1. Initialize and load the HTML TO DOC class.
// Load library
include_once 'HtmlToDoc.class.php';
// Initialize class
$htd = new HTML_TO_DOC();
Choose the HTML text you want to convert.
$htmlContent = '
<h1>Hello World!</h1>
<p>This document is created from HTML.</p>';
To convert HTML to a Word document, use the createDoc() function.
$htmlContent is the variable that holds the HTML content.
To save the word file, type the name of the document (my-document).
$htd->createDoc($htmlContent, "my-document");
Download the following word document:
Set the third parameter of the createDoc() function to TRUE to download the word file.
$htd->createDoc($htmlContent, "my-document", 1);
From an HTML file, create a Word document
By giving the HTML file name, you can convert the HTML file content to a Word document.
$htd->createDoc("source.html", "my-document");
Format of a Word Document
If the file name supplied to the createDoc() method does not include an extension, it will be stored as a.doc file format by default.

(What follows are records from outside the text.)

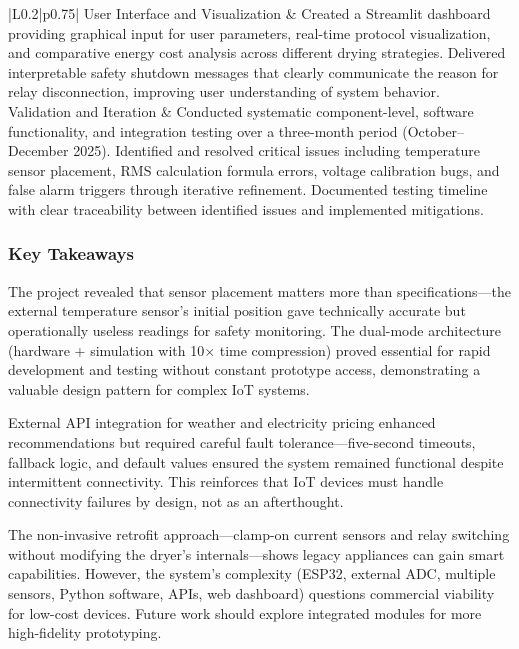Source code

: \documentclass[11pt,a4paper]{article}
\begin{document}
\begin{longtable}{|L{0.2\textwidth}|p{0.75\textwidth}|}
\hline
User Interface and Visualization & Created a Streamlit dashboard providing graphical input for user parameters, real-time protocol visualization, and comparative energy cost analysis across different drying strategies. Delivered interpretable safety shutdown messages that clearly communicate the reason for relay disconnection, improving user understanding of system behavior. \\
\hline
Validation and Iteration & Conducted systematic component-level, software functionality, and integration testing over a three-month period (October--December 2025). Identified and resolved critical issues including temperature sensor placement, RMS calculation formula errors, voltage calibration bugs, and false alarm triggers through iterative refinement. Documented testing timeline with clear traceability between identified issues and implemented mitigations. \\
\hline
\end{longtable}

\subsubsection*{Key Takeaways}

The project revealed that sensor placement matters more than specifications—the external temperature sensor's initial position gave technically accurate but operationally useless readings for safety monitoring. The dual-mode architecture (hardware + simulation with 10× time compression) proved essential for rapid development and testing without constant prototype access, demonstrating a valuable design pattern for complex IoT systems.

External API integration for weather and electricity pricing enhanced recommendations but required careful fault tolerance—five-second timeouts, fallback logic, and default values ensured the system remained functional despite intermittent connectivity. This reinforces that IoT devices must handle connectivity failures by design, not as an afterthought.

The non-invasive retrofit approach—clamp-on current sensors and relay switching without modifying the dryer's internals—shows legacy appliances can gain smart capabilities. However, the system's complexity (ESP32, external ADC, multiple sensors, Python software, APIs, web dashboard) questions commercial viability for low-cost devices. Future work should explore integrated modules for more high-fidelity prototyping.



\newpage


\end{document}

To save a word document in the.docx format, add an extension to the file name.
Note :
For HTML to Word conversion, there are a number of third-party libraries available. However, without the use of an external library, you may convert HTML text to a Word document using PHP. The HTML TO DOC class in PHP makes it simple to convert dynamic HTML content to Word documents and save/download them as.docx files. You can simply customise the HTML To Doc class to meet your own requirements.